> WHAT YOU NEED TO DO
Would you output, exactly as written, the line with "- nullBuffer_noAction" and all lines after it to the end of the data below, and no others?

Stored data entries
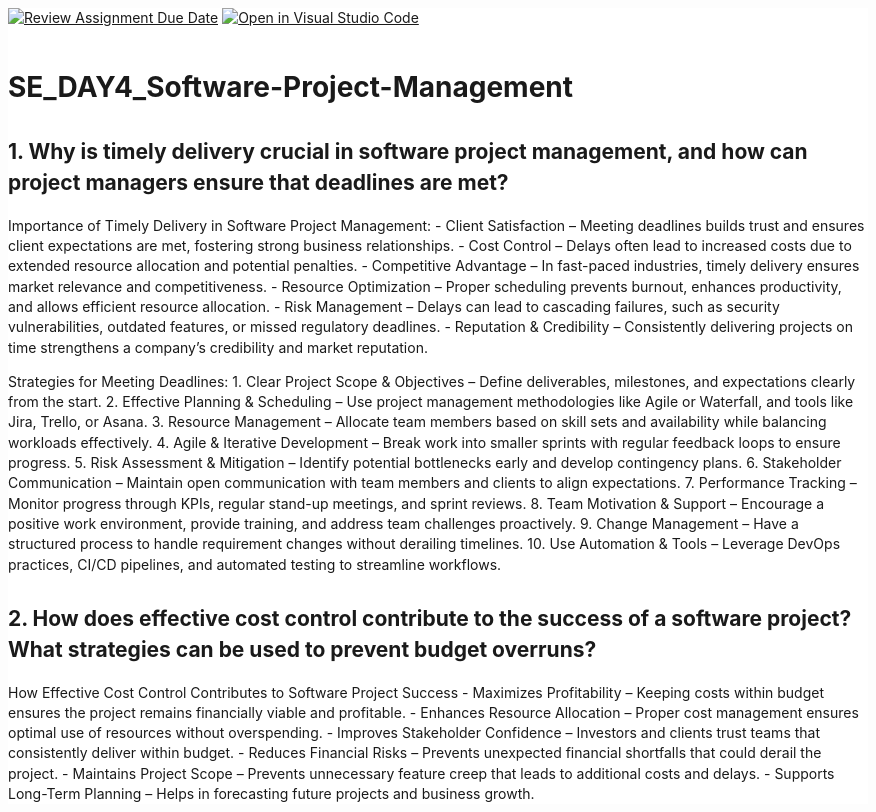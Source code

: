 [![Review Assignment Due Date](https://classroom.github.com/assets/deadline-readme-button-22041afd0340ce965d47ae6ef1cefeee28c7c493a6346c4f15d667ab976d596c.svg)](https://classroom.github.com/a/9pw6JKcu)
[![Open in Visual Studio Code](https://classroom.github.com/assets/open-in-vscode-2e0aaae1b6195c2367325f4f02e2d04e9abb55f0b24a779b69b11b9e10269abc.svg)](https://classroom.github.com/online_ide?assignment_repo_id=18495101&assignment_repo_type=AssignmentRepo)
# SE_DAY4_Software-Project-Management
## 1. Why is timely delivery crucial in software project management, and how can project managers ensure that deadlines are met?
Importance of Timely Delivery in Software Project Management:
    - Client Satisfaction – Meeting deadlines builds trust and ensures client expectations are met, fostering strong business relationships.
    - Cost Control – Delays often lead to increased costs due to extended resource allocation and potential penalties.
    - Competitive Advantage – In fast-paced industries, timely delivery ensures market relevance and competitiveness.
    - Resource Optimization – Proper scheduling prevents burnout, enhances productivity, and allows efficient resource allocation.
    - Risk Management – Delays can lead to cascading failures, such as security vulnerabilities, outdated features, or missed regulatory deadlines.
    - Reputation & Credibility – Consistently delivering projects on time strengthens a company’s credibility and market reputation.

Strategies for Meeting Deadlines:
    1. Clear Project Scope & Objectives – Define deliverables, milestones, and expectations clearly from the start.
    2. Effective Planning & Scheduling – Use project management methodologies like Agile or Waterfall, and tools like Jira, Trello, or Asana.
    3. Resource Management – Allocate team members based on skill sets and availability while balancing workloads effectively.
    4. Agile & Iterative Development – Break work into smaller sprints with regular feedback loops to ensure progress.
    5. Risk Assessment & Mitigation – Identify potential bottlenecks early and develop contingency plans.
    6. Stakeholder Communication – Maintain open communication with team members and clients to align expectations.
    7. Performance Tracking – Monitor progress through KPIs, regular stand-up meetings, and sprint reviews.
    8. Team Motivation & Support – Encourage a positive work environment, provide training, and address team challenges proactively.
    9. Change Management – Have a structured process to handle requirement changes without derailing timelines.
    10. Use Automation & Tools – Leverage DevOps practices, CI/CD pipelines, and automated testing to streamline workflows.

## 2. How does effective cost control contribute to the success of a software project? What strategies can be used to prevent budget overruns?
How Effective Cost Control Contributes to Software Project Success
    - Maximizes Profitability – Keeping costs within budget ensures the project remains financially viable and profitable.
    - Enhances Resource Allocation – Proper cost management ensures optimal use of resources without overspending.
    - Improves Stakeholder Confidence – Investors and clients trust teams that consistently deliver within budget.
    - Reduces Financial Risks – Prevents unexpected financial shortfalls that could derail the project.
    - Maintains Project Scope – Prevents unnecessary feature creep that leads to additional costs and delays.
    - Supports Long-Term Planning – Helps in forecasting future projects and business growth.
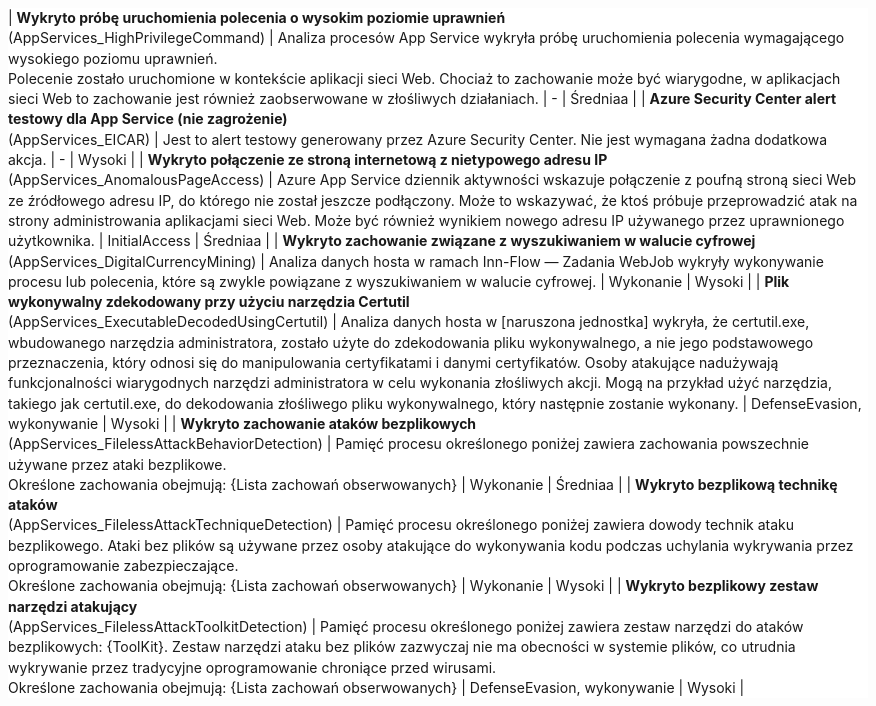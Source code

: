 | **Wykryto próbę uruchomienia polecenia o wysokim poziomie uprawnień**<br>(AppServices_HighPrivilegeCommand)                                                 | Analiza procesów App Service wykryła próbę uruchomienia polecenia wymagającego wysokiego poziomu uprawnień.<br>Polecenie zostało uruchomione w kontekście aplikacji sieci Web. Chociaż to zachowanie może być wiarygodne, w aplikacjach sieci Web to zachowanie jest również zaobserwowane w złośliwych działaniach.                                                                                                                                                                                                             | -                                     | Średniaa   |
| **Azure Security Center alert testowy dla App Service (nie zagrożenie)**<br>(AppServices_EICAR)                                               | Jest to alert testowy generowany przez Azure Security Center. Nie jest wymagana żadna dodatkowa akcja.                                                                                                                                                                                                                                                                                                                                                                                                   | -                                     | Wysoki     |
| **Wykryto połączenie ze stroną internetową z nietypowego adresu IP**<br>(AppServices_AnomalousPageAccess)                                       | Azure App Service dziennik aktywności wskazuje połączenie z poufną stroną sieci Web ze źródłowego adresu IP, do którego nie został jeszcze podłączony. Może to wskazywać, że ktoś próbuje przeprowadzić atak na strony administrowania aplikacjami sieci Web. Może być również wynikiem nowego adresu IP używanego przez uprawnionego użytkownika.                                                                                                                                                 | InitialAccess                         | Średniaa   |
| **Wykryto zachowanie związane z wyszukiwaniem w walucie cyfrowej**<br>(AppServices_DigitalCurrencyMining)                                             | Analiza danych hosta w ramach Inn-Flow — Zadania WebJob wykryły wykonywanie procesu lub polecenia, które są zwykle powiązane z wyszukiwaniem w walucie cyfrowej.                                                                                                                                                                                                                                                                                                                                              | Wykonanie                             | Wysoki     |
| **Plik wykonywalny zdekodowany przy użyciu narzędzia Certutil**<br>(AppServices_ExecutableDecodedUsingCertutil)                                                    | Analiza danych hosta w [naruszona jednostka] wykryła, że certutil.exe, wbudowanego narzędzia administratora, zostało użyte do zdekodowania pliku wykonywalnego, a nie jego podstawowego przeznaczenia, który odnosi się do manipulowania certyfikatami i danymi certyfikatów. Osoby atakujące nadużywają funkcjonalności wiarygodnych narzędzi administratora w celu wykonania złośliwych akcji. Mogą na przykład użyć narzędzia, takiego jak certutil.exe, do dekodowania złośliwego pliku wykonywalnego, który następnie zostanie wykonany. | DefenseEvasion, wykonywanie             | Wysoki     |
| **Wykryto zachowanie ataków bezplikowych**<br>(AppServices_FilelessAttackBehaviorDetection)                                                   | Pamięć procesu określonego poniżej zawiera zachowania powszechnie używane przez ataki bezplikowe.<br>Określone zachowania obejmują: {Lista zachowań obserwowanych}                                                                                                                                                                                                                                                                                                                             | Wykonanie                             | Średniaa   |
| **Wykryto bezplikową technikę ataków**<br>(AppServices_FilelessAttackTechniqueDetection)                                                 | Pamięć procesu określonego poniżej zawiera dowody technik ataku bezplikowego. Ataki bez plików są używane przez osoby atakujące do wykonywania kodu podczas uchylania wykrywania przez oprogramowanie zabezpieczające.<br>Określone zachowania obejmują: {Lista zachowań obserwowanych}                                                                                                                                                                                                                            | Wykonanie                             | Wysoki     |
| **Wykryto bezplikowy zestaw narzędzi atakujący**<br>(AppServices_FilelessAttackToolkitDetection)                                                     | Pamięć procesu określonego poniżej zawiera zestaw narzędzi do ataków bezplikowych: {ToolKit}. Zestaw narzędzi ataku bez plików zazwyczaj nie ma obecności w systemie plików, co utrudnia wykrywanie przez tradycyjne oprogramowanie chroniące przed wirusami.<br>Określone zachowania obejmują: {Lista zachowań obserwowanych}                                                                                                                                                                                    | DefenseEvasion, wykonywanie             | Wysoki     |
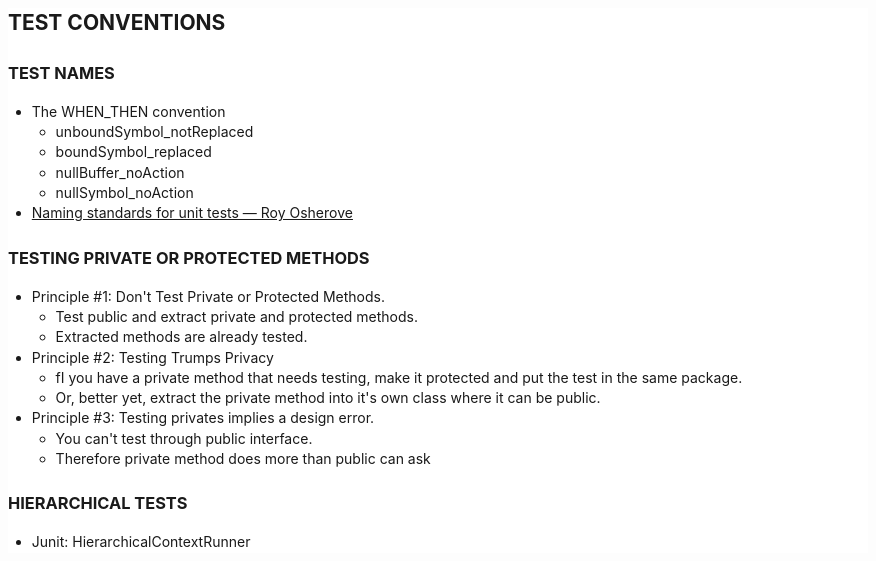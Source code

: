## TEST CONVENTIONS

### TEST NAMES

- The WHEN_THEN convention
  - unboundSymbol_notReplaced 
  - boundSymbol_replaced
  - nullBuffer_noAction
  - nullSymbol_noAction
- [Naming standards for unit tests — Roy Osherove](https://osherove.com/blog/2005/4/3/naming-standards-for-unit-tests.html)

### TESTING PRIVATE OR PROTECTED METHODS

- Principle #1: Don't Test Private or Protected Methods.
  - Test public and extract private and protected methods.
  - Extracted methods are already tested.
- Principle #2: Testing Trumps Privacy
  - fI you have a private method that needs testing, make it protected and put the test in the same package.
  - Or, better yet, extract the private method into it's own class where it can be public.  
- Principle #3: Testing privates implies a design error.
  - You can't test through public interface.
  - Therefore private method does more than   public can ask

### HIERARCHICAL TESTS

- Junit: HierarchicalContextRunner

> EXERCISE OUTPUT
  - nullBuffer_noAction
  - nullSymbol_noAction
- [Naming standards for unit tests — Roy Osherove](https://osherove.com/blog/2005/4/3/naming-standards-for-unit-tests.html)

### TESTING PRIVATE OR PROTECTED METHODS

- Principle #1: Don't Test Private or Protected Methods.
  - Test public and extract private and protected methods.
  - Extracted methods are already tested.
- Principle #2: Testing Trumps Privacy
  - fI you have a private method that needs testing, make it protected and put the test in the same package.
  - Or, better yet, extract the private method into it's own class where it can be public.  
- Principle #3: Testing privates implies a design error.
  - You can't test through public interface.
  - Therefore private method does more than   public can ask

### HIERARCHICAL TESTS

- Junit: HierarchicalContextRunner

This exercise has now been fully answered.